De las 90 especies de cetáceos descritas globalmente, 43 habitan o transitan por aguas chilenas, incluyendo ejemplares emblemáticos como la ballena azul, la fin, la jorobada y la sei.

Según explica Dominique Charlin, experta en Biodiversidad de Greenpeace, la Corriente de Humboldt crea condiciones oceanográficas únicas, convirtiendo al país en «una verdadera autopista migratoria para las grandes ballenas del hemisferio sur. Sin este corredor, muchas especies tendrían muchas menos posibilidades de completar exitosamente su ciclo de vida».

Una «autopista» de alimentación en la Corriente de Humboldt

Durante la primavera y el verano austral, las ballenas viajan desde zonas cálidas como Galápagos o Colombia hacia los fiordos patagónicos. Sectores como el Golfo de Corcovado, Chiloé y el Archipiélago de Humboldt funcionan como «restaurantes naturales». Allí, las altas concentraciones de krill permiten que los cetáceos recuperen la energía necesaria para criar a sus ballenatos y completar su ciclo de vida.

El paso de estos animales incluye su alimentación en la profundidad, que regresen a la superficie para respirar, y fertilicen el océano mediante un fenómeno conocido como la «bomba de cetáceos», donde liberan nutrientes como hierro y nitrógeno que fertilizan el fitoplancton.

Este microorganismo no solo produce más de la mitad del oxígeno de la Tierra, sino que es una herramienta clave en la captura de dióxido de carbono, ayudando a mitigar la crisis climática.

Amenazas en el corredor

A pesar de su importancia, el viaje de las ballenas por Chile es cada vez más peligroso.
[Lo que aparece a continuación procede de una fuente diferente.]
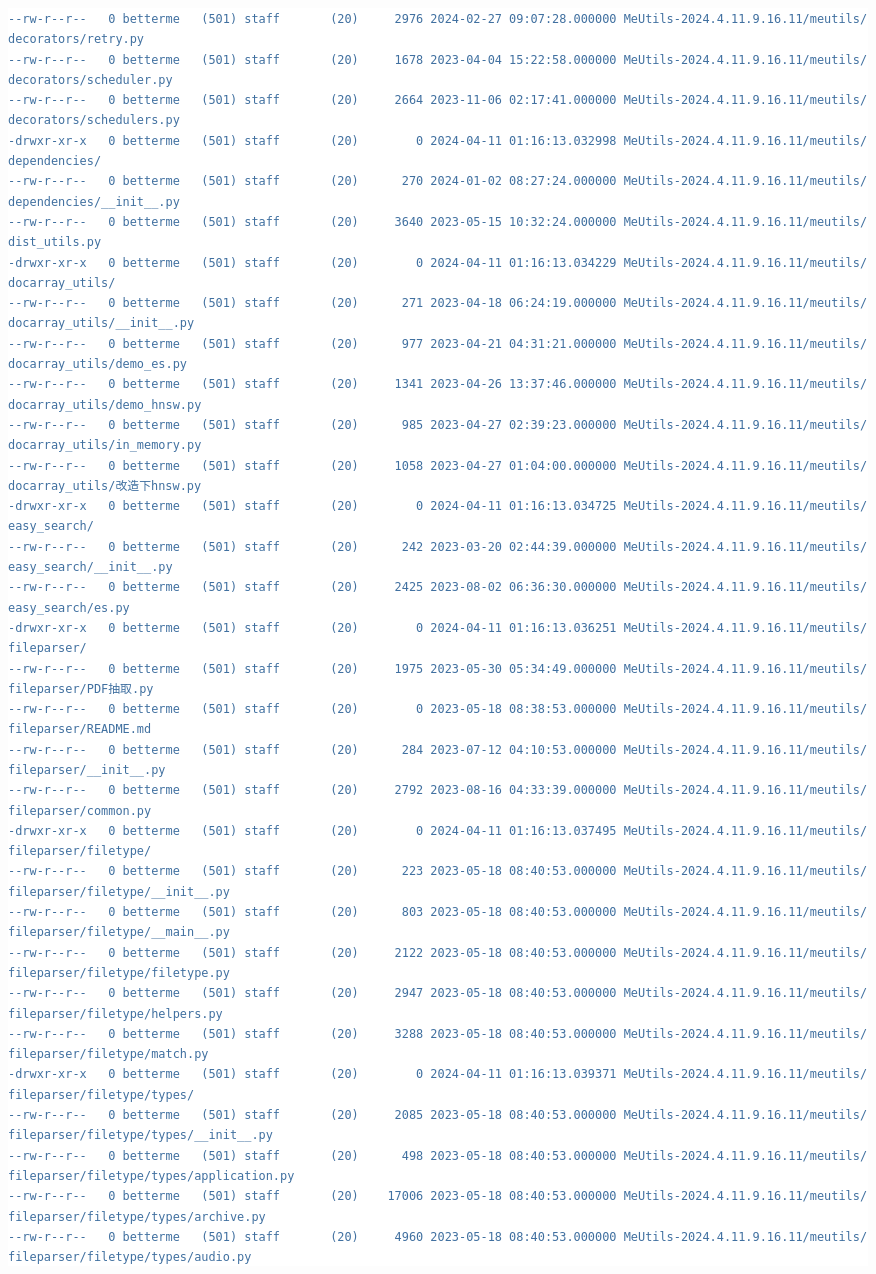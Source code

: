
 ```diff
--rw-r--r--   0 betterme   (501) staff       (20)     2976 2024-02-27 09:07:28.000000 MeUtils-2024.4.11.9.16.11/meutils/decorators/retry.py
--rw-r--r--   0 betterme   (501) staff       (20)     1678 2023-04-04 15:22:58.000000 MeUtils-2024.4.11.9.16.11/meutils/decorators/scheduler.py
--rw-r--r--   0 betterme   (501) staff       (20)     2664 2023-11-06 02:17:41.000000 MeUtils-2024.4.11.9.16.11/meutils/decorators/schedulers.py
-drwxr-xr-x   0 betterme   (501) staff       (20)        0 2024-04-11 01:16:13.032998 MeUtils-2024.4.11.9.16.11/meutils/dependencies/
--rw-r--r--   0 betterme   (501) staff       (20)      270 2024-01-02 08:27:24.000000 MeUtils-2024.4.11.9.16.11/meutils/dependencies/__init__.py
--rw-r--r--   0 betterme   (501) staff       (20)     3640 2023-05-15 10:32:24.000000 MeUtils-2024.4.11.9.16.11/meutils/dist_utils.py
-drwxr-xr-x   0 betterme   (501) staff       (20)        0 2024-04-11 01:16:13.034229 MeUtils-2024.4.11.9.16.11/meutils/docarray_utils/
--rw-r--r--   0 betterme   (501) staff       (20)      271 2023-04-18 06:24:19.000000 MeUtils-2024.4.11.9.16.11/meutils/docarray_utils/__init__.py
--rw-r--r--   0 betterme   (501) staff       (20)      977 2023-04-21 04:31:21.000000 MeUtils-2024.4.11.9.16.11/meutils/docarray_utils/demo_es.py
--rw-r--r--   0 betterme   (501) staff       (20)     1341 2023-04-26 13:37:46.000000 MeUtils-2024.4.11.9.16.11/meutils/docarray_utils/demo_hnsw.py
--rw-r--r--   0 betterme   (501) staff       (20)      985 2023-04-27 02:39:23.000000 MeUtils-2024.4.11.9.16.11/meutils/docarray_utils/in_memory.py
--rw-r--r--   0 betterme   (501) staff       (20)     1058 2023-04-27 01:04:00.000000 MeUtils-2024.4.11.9.16.11/meutils/docarray_utils/改造下hnsw.py
-drwxr-xr-x   0 betterme   (501) staff       (20)        0 2024-04-11 01:16:13.034725 MeUtils-2024.4.11.9.16.11/meutils/easy_search/
--rw-r--r--   0 betterme   (501) staff       (20)      242 2023-03-20 02:44:39.000000 MeUtils-2024.4.11.9.16.11/meutils/easy_search/__init__.py
--rw-r--r--   0 betterme   (501) staff       (20)     2425 2023-08-02 06:36:30.000000 MeUtils-2024.4.11.9.16.11/meutils/easy_search/es.py
-drwxr-xr-x   0 betterme   (501) staff       (20)        0 2024-04-11 01:16:13.036251 MeUtils-2024.4.11.9.16.11/meutils/fileparser/
--rw-r--r--   0 betterme   (501) staff       (20)     1975 2023-05-30 05:34:49.000000 MeUtils-2024.4.11.9.16.11/meutils/fileparser/PDF抽取.py
--rw-r--r--   0 betterme   (501) staff       (20)        0 2023-05-18 08:38:53.000000 MeUtils-2024.4.11.9.16.11/meutils/fileparser/README.md
--rw-r--r--   0 betterme   (501) staff       (20)      284 2023-07-12 04:10:53.000000 MeUtils-2024.4.11.9.16.11/meutils/fileparser/__init__.py
--rw-r--r--   0 betterme   (501) staff       (20)     2792 2023-08-16 04:33:39.000000 MeUtils-2024.4.11.9.16.11/meutils/fileparser/common.py
-drwxr-xr-x   0 betterme   (501) staff       (20)        0 2024-04-11 01:16:13.037495 MeUtils-2024.4.11.9.16.11/meutils/fileparser/filetype/
--rw-r--r--   0 betterme   (501) staff       (20)      223 2023-05-18 08:40:53.000000 MeUtils-2024.4.11.9.16.11/meutils/fileparser/filetype/__init__.py
--rw-r--r--   0 betterme   (501) staff       (20)      803 2023-05-18 08:40:53.000000 MeUtils-2024.4.11.9.16.11/meutils/fileparser/filetype/__main__.py
--rw-r--r--   0 betterme   (501) staff       (20)     2122 2023-05-18 08:40:53.000000 MeUtils-2024.4.11.9.16.11/meutils/fileparser/filetype/filetype.py
--rw-r--r--   0 betterme   (501) staff       (20)     2947 2023-05-18 08:40:53.000000 MeUtils-2024.4.11.9.16.11/meutils/fileparser/filetype/helpers.py
--rw-r--r--   0 betterme   (501) staff       (20)     3288 2023-05-18 08:40:53.000000 MeUtils-2024.4.11.9.16.11/meutils/fileparser/filetype/match.py
-drwxr-xr-x   0 betterme   (501) staff       (20)        0 2024-04-11 01:16:13.039371 MeUtils-2024.4.11.9.16.11/meutils/fileparser/filetype/types/
--rw-r--r--   0 betterme   (501) staff       (20)     2085 2023-05-18 08:40:53.000000 MeUtils-2024.4.11.9.16.11/meutils/fileparser/filetype/types/__init__.py
--rw-r--r--   0 betterme   (501) staff       (20)      498 2023-05-18 08:40:53.000000 MeUtils-2024.4.11.9.16.11/meutils/fileparser/filetype/types/application.py
--rw-r--r--   0 betterme   (501) staff       (20)    17006 2023-05-18 08:40:53.000000 MeUtils-2024.4.11.9.16.11/meutils/fileparser/filetype/types/archive.py
--rw-r--r--   0 betterme   (501) staff       (20)     4960 2023-05-18 08:40:53.000000 MeUtils-2024.4.11.9.16.11/meutils/fileparser/filetype/types/audio.py
```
Actualmente, el país registra una de las tasas más altas de mortalidad de ballenas por colisiones con barcos, debido al intenso tráfico marítimo que se superpone con sus áreas de alimentación.

A esto se suma la expansión de la salmonicultura en canales y fiordos, que aumenta el riesgo de enmalles en redes de pesca. En noviembre de 2024, se presentaron querellas criminales por la muerte de ballenas jorobadas en el Parque Nacional Laguna San Rafael y la Reserva Nacional Kawésqar, casos vinculados a lesiones por actividades acuícolas en áreas protegidas.

Localidades como Chañaral de Aceituno y Punta de Choros han demostrado que el avistamiento responsable de cetáceos puede ser un motor de desarrollo económico local. Proteger a estos gigantes es resguardar la salud del océano del cual depende la vida en todo el planeta.